Join us next Wednesday, March 29th, to hear from guest lecturer and Indiana University alumnus, Derek Stauff, who will be presenting his talk, entitled, “Reading Psalm 15 as Dialogue: Sebastian Knüpfer’s ‘Herr, wer wird wohnen?’ and its Models”. The event will take place at 3:00 PM in room M350 (Simon Music Center).
Wednesday, March 29 | 3:00 pm
Room M350, Simon Music Center.
Derek Stauff (Hillsdale College), “Reading Psalm 15 as Dialogue: Sebastian Knüpfer’s ‘Herr, wer wird wohnen?’ and its Models”.
Derek Stauff is an associate professor of music at Hillsdale College (Michigan), teaching music history and organ. In 2014 he completed his Ph.D. in musicology from the Indiana University Jacobs School of Music, with a dissertation on music, confession, and politics during the Thirty Years War, written under Professor Melamed. His ongoing research on this topic has been published in the Journal of the American Musicological Society, the Schütz-Jahrbuch, the Journal of Seventeenth-Century Music, and Bach Perspectives. He has also edited or is in the process of editing editions of music by several composers working in seventeenth-century Leipzig.
Abstract:
Knüpfer’s sacred concerto on Psalm 15 (“Herr, wer wird wohnen?”), which survives in a single manuscript score from the 1690s (Staatsbibliothek zu Berlin, Mus. ms. 11780), ranks as one of the most interesting on this text from the seventeenth century. Apart from issues of sources, dating, and attribution, research on this largely unknown piece has allowed a thorough assessment of its stylistic models and influence. The concerto’s dialogue scoring and refrain-like structure turn out to mirror many earlier settings of this psalm, particularly by Andreas Hammerschmidt, yet Knüpfer achieves something new and grander than any of his possible models, German or Latin.

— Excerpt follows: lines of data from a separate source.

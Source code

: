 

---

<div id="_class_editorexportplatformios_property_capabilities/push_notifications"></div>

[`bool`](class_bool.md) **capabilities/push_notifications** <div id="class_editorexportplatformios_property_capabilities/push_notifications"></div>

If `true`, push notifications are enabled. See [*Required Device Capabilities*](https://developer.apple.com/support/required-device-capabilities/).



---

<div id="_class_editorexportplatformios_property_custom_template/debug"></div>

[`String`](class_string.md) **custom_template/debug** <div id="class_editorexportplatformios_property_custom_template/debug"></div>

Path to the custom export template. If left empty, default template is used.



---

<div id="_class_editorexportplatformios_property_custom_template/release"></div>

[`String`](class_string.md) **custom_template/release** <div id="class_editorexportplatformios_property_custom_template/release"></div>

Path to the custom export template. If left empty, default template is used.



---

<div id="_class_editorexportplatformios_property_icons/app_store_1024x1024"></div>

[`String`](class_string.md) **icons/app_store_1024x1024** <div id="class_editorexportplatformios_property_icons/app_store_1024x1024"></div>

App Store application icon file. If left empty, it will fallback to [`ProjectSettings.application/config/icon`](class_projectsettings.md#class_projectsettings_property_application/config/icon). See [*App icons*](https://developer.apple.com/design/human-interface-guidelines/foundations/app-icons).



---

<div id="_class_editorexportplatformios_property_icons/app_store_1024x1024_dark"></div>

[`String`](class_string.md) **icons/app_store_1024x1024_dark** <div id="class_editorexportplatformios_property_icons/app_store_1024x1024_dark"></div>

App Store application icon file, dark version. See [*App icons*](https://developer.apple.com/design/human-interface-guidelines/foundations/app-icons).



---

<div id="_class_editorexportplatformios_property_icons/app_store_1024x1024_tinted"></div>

Like earlier composers, Knüpfer interprets the psalm as a dialogue between unnamed interlocutors (here canto and alto) and God (bass), a decision rooted in the psalm itself, whose opening verse poses two questions to God (“Lord, who shall dwell in your tabernacle? Who shall remain on your holy mountain?”) followed by a string of answers. Many settings, including those by Schütz, Samuel Michael, Scheidt, Hammerschmidt, Pohle, Bernhard, Ritter, and Knüpfer, expand the dialogue by interlacing verse 1 as a refrain between later verses, providing a regular exchange between interlocutors not found in the psalm text. Knüpfer’s concerto and two by Hammerschmidt also add a second refrain, verse 5b, inserting it between the psalm’s middle verses in addition to its rightful place at the conclusion. Some of Knüpfer’s potential models handle these repetitions with sophistication, yet Knüpfer stands out, particularly in the ways he varies his refrains and links them musically. His counterpoint and careful instrumentation also outpace the rest. All these features make Knüpfer’s psalm concerto a notable contribution to what we must acknowledge as a broader tradition of dialogue settings on Psalm 15, a text not normally even classified as dialogue.